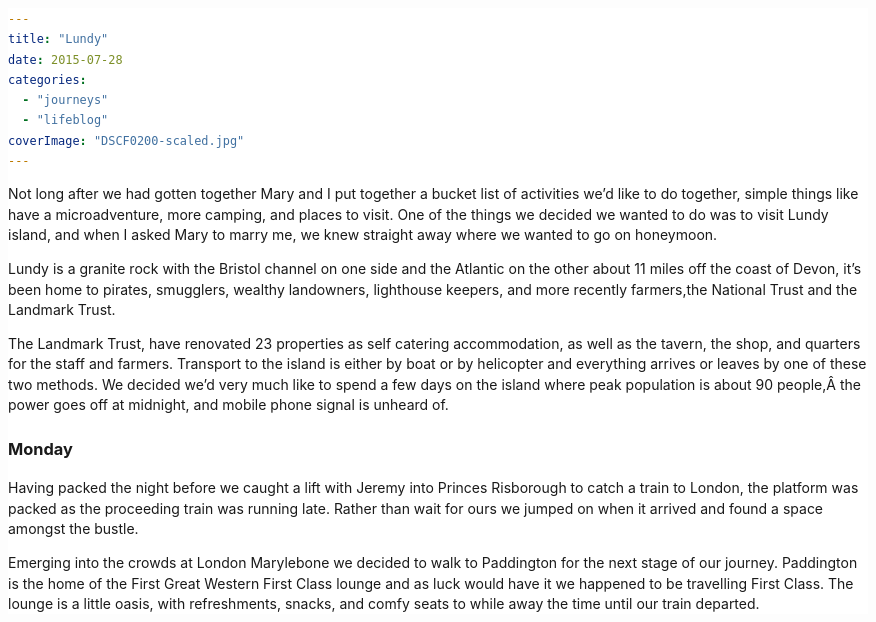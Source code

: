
 ```yaml
---
title: "Lundy"
date: 2015-07-28
categories: 
  - "journeys"
  - "lifeblog"
coverImage: "DSCF0200-scaled.jpg"
---
```


Not long after we had gotten together Mary and I put together a bucket list of activities we’d like to do together, simple things like have a microadventure, more camping, and places to visit. One of the things we decided we wanted to do was to visit Lundy island, and when I asked Mary to marry me, we knew straight away where we wanted to go on honeymoon.

Lundy is a granite rock with the Bristol channel on one side and the Atlantic on the other about 11 miles off the coast of Devon, it’s been home to pirates, smugglers, wealthy landowners, lighthouse keepers, and more recently farmers,the National Trust and the Landmark Trust.

The Landmark Trust, have renovated 23 properties as self catering accommodation, as well as the tavern, the shop, and quarters for the staff and farmers. Transport to the island is either by boat or by helicopter and everything arrives or leaves by one of these two methods. We decided we’d very much like to spend a few days on the island where peak population is about 90 people,Â the power goes off at midnight, and mobile phone signal is unheard of.

### Monday

Having packed the night before we caught a lift with Jeremy into Princes Risborough to catch a train to London, the platform was packed as the proceeding train was running late. Rather than wait for ours we jumped on when it arrived and found a space amongst the bustle.

Emerging into the crowds at London Marylebone we decided to walk to Paddington for the next stage of our journey. Paddington is the home of the First Great Western First Class lounge and as luck would have it we happened to be travelling First Class. The lounge is a little oasis, with refreshments, snacks, and comfy seats to while away the time until our train departed.

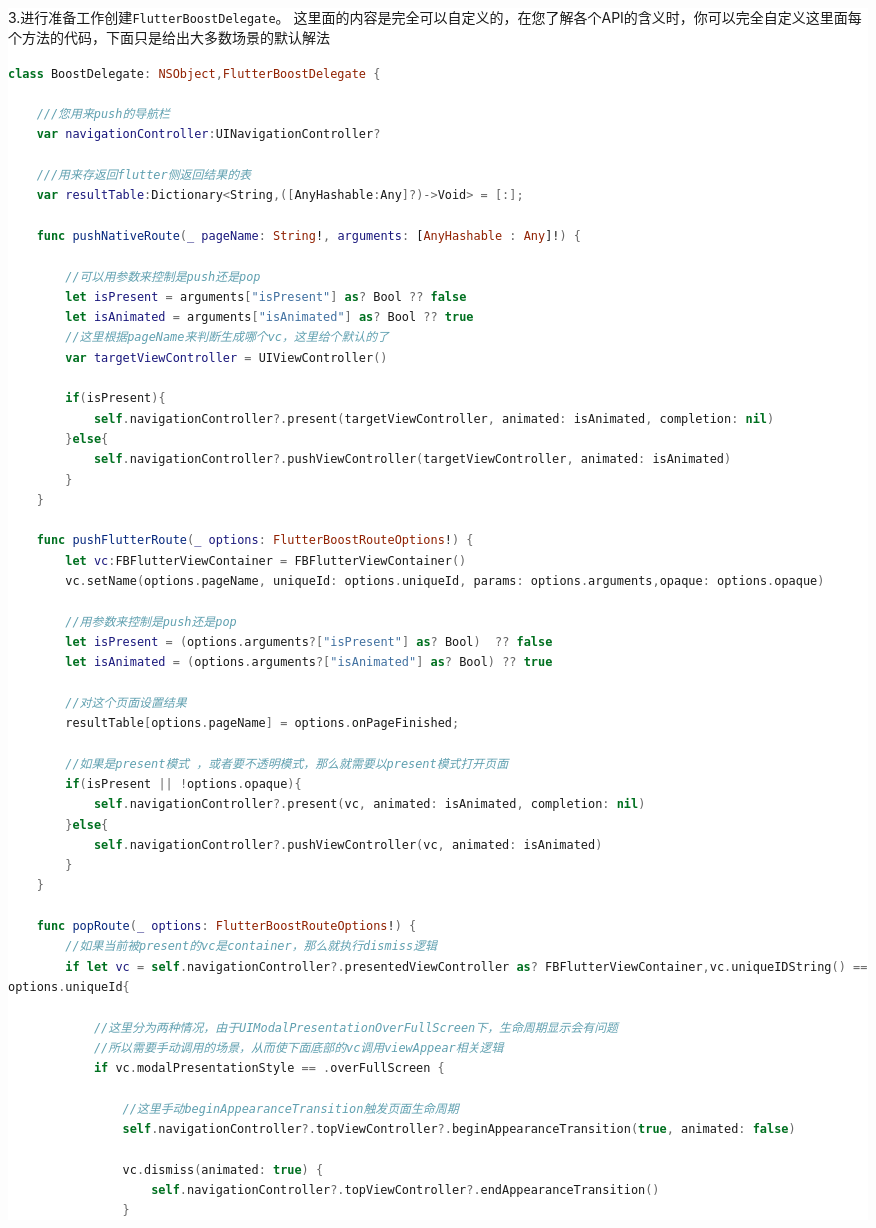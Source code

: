 3.进行准备工作创建`FlutterBoostDelegate`。
这里面的内容是完全可以自定义的，在您了解各个API的含义时，你可以完全自定义这里面每个方法的代码，下面只是给出大多数场景的默认解法
```swift
class BoostDelegate: NSObject,FlutterBoostDelegate {
    
    ///您用来push的导航栏
    var navigationController:UINavigationController?
    
    ///用来存返回flutter侧返回结果的表
    var resultTable:Dictionary<String,([AnyHashable:Any]?)->Void> = [:];
    
    func pushNativeRoute(_ pageName: String!, arguments: [AnyHashable : Any]!) {
        
        //可以用参数来控制是push还是pop
        let isPresent = arguments["isPresent"] as? Bool ?? false
        let isAnimated = arguments["isAnimated"] as? Bool ?? true
        //这里根据pageName来判断生成哪个vc，这里给个默认的了
        var targetViewController = UIViewController()
        
        if(isPresent){
            self.navigationController?.present(targetViewController, animated: isAnimated, completion: nil)
        }else{
            self.navigationController?.pushViewController(targetViewController, animated: isAnimated)
        }
    }
    
    func pushFlutterRoute(_ options: FlutterBoostRouteOptions!) {
        let vc:FBFlutterViewContainer = FBFlutterViewContainer()
        vc.setName(options.pageName, uniqueId: options.uniqueId, params: options.arguments,opaque: options.opaque)
        
        //用参数来控制是push还是pop
        let isPresent = (options.arguments?["isPresent"] as? Bool)  ?? false
        let isAnimated = (options.arguments?["isAnimated"] as? Bool) ?? true
        
        //对这个页面设置结果
        resultTable[options.pageName] = options.onPageFinished;
        
        //如果是present模式 ，或者要不透明模式，那么就需要以present模式打开页面
        if(isPresent || !options.opaque){
            self.navigationController?.present(vc, animated: isAnimated, completion: nil)
        }else{
            self.navigationController?.pushViewController(vc, animated: isAnimated)
        }
    }
    
    func popRoute(_ options: FlutterBoostRouteOptions!) {
        //如果当前被present的vc是container，那么就执行dismiss逻辑
        if let vc = self.navigationController?.presentedViewController as? FBFlutterViewContainer,vc.uniqueIDString() == options.uniqueId{
            
            //这里分为两种情况，由于UIModalPresentationOverFullScreen下，生命周期显示会有问题
            //所以需要手动调用的场景，从而使下面底部的vc调用viewAppear相关逻辑
            if vc.modalPresentationStyle == .overFullScreen {
                
                //这里手动beginAppearanceTransition触发页面生命周期
                self.navigationController?.topViewController?.beginAppearanceTransition(true, animated: false)
                
                vc.dismiss(animated: true) {
                    self.navigationController?.topViewController?.endAppearanceTransition()
                }
```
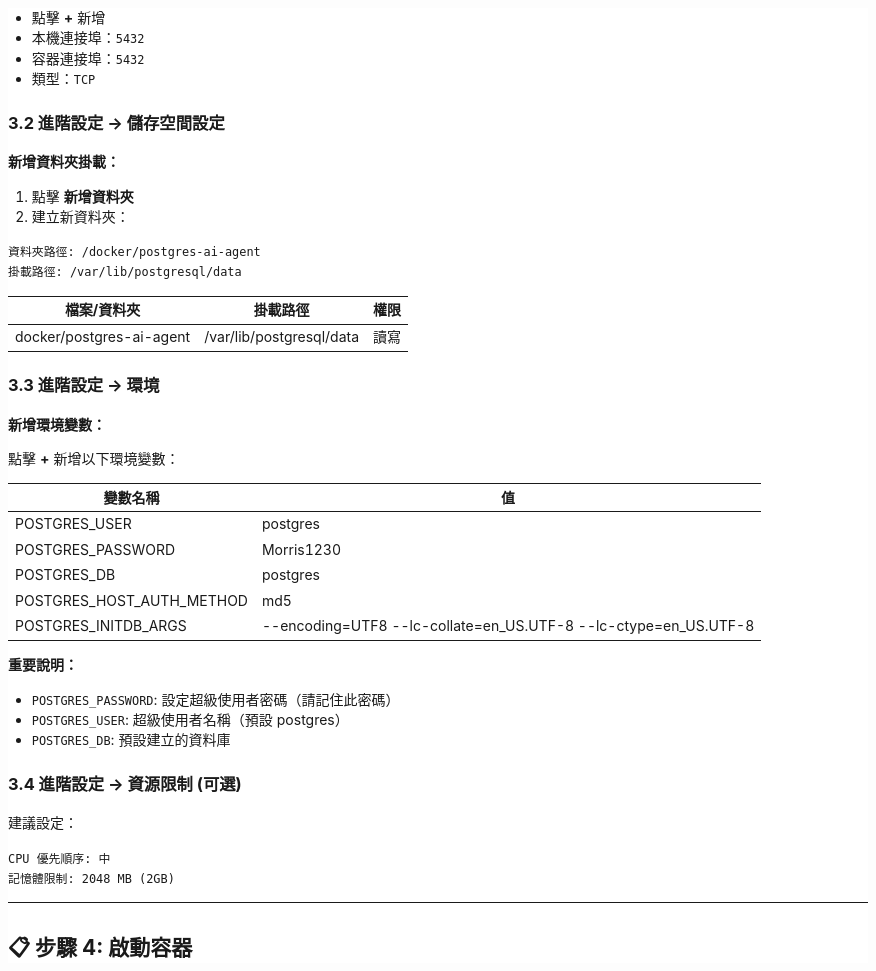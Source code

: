 - 點擊 **+** 新增
- 本機連接埠：`5432`
- 容器連接埠：`5432`
- 類型：`TCP`

### 3.2 進階設定 → 儲存空間設定

**新增資料夾掛載：**

1. 點擊 **新增資料夾**
2. 建立新資料夾：

```
資料夾路徑: /docker/postgres-ai-agent
掛載路徑: /var/lib/postgresql/data
```

| 檔案/資料夾 | 掛載路徑 | 權限 |
|------------|---------|------|
| docker/postgres-ai-agent | /var/lib/postgresql/data | 讀寫 |

### 3.3 進階設定 → 環境

**新增環境變數：**

點擊 **+** 新增以下環境變數：

| 變數名稱 | 值 |
|---------|-----|
| POSTGRES_USER | postgres |
| POSTGRES_PASSWORD | Morris1230 |
| POSTGRES_DB | postgres |
| POSTGRES_HOST_AUTH_METHOD | md5 |
| POSTGRES_INITDB_ARGS | --encoding=UTF8 --lc-collate=en_US.UTF-8 --lc-ctype=en_US.UTF-8 |

**重要說明：**
- `POSTGRES_PASSWORD`: 設定超級使用者密碼（請記住此密碼）
- `POSTGRES_USER`: 超級使用者名稱（預設 postgres）
- `POSTGRES_DB`: 預設建立的資料庫

### 3.4 進階設定 → 資源限制 (可選)

建議設定：
```
CPU 優先順序: 中
記憶體限制: 2048 MB (2GB)
```

---

## 📋 步驟 4: 啟動容器
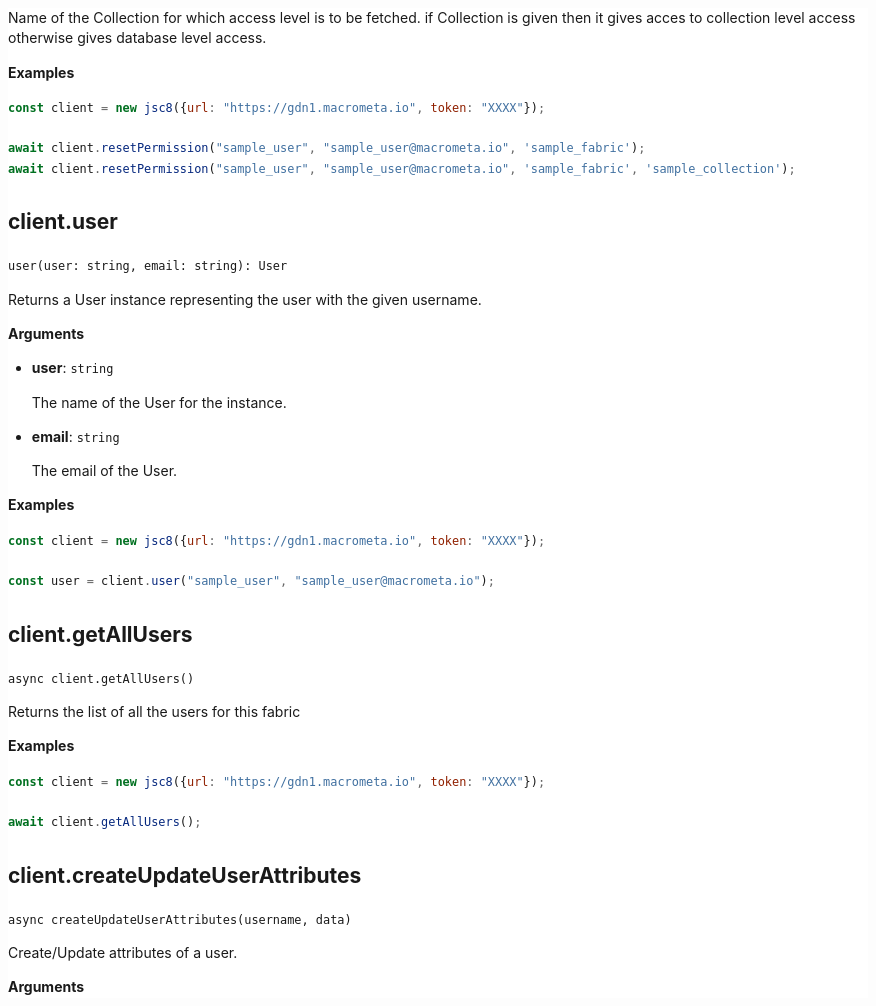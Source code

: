   Name of the Collection for which access level is to be fetched. if Collection is given then it gives acces to collection level access otherwise gives database level access.

**Examples**

```js
const client = new jsc8({url: "https://gdn1.macrometa.io", token: "XXXX"});

await client.resetPermission("sample_user", "sample_user@macrometa.io", 'sample_fabric');
await client.resetPermission("sample_user", "sample_user@macrometa.io", 'sample_fabric', 'sample_collection');
```

## client.user

`user(user: string, email: string): User`

Returns a User instance representing the user with the given username.

**Arguments**

- **user**: `string`

  The name of the User for the instance.

- **email**: `string`

  The email of the User.

**Examples**

```js
const client = new jsc8({url: "https://gdn1.macrometa.io", token: "XXXX"});

const user = client.user("sample_user", "sample_user@macrometa.io");
```

## client.getAllUsers

`async client.getAllUsers()`

Returns the list of all the users for this fabric

**Examples**

```js
const client = new jsc8({url: "https://gdn1.macrometa.io", token: "XXXX"});

await client.getAllUsers();
```

## client.createUpdateUserAttributes

`async createUpdateUserAttributes(username, data)`

Create/Update attributes of a user.

**Arguments**
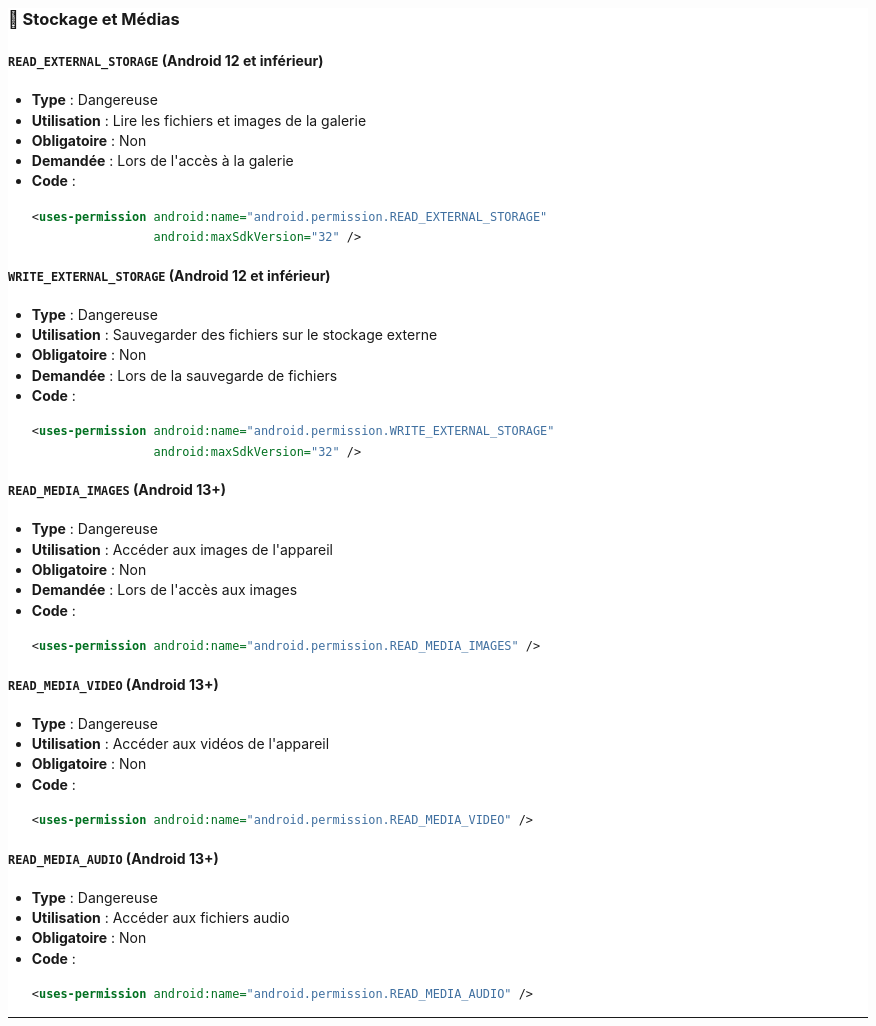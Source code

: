 
### 📁 Stockage et Médias

#### `READ_EXTERNAL_STORAGE` (Android 12 et inférieur)
- **Type** : Dangereuse
- **Utilisation** : Lire les fichiers et images de la galerie
- **Obligatoire** : Non
- **Demandée** : Lors de l'accès à la galerie
- **Code** :
  ```xml
  <uses-permission android:name="android.permission.READ_EXTERNAL_STORAGE" 
                   android:maxSdkVersion="32" />
  ```

#### `WRITE_EXTERNAL_STORAGE` (Android 12 et inférieur)
- **Type** : Dangereuse
- **Utilisation** : Sauvegarder des fichiers sur le stockage externe
- **Obligatoire** : Non
- **Demandée** : Lors de la sauvegarde de fichiers
- **Code** :
  ```xml
  <uses-permission android:name="android.permission.WRITE_EXTERNAL_STORAGE" 
                   android:maxSdkVersion="32" />
  ```

#### `READ_MEDIA_IMAGES` (Android 13+)
- **Type** : Dangereuse
- **Utilisation** : Accéder aux images de l'appareil
- **Obligatoire** : Non
- **Demandée** : Lors de l'accès aux images
- **Code** :
  ```xml
  <uses-permission android:name="android.permission.READ_MEDIA_IMAGES" />
  ```

#### `READ_MEDIA_VIDEO` (Android 13+)
- **Type** : Dangereuse
- **Utilisation** : Accéder aux vidéos de l'appareil
- **Obligatoire** : Non
- **Code** :
  ```xml
  <uses-permission android:name="android.permission.READ_MEDIA_VIDEO" />
  ```

#### `READ_MEDIA_AUDIO` (Android 13+)
- **Type** : Dangereuse
- **Utilisation** : Accéder aux fichiers audio
- **Obligatoire** : Non
- **Code** :
  ```xml
  <uses-permission android:name="android.permission.READ_MEDIA_AUDIO" />
  ```

---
========
__Task requirements__. Go through the material and copy each line that contains "into".

__Task output__.
Having packed the night before we caught a lift with Jeremy into Princes Risborough to catch a train to London, the platform was packed as the proceeding train was running late. Rather than wait for ours we jumped on when it arrived and found a space amongst the bustle.
Emerging into the crowds at London Marylebone we decided to walk to Paddington for the next stage of our journey. Paddington is the home of the First Great Western First Class lounge and as luck would have it we happened to be travelling First Class. The lounge is a little oasis, with refreshments, snacks, and comfy seats to while away the time until our train departed.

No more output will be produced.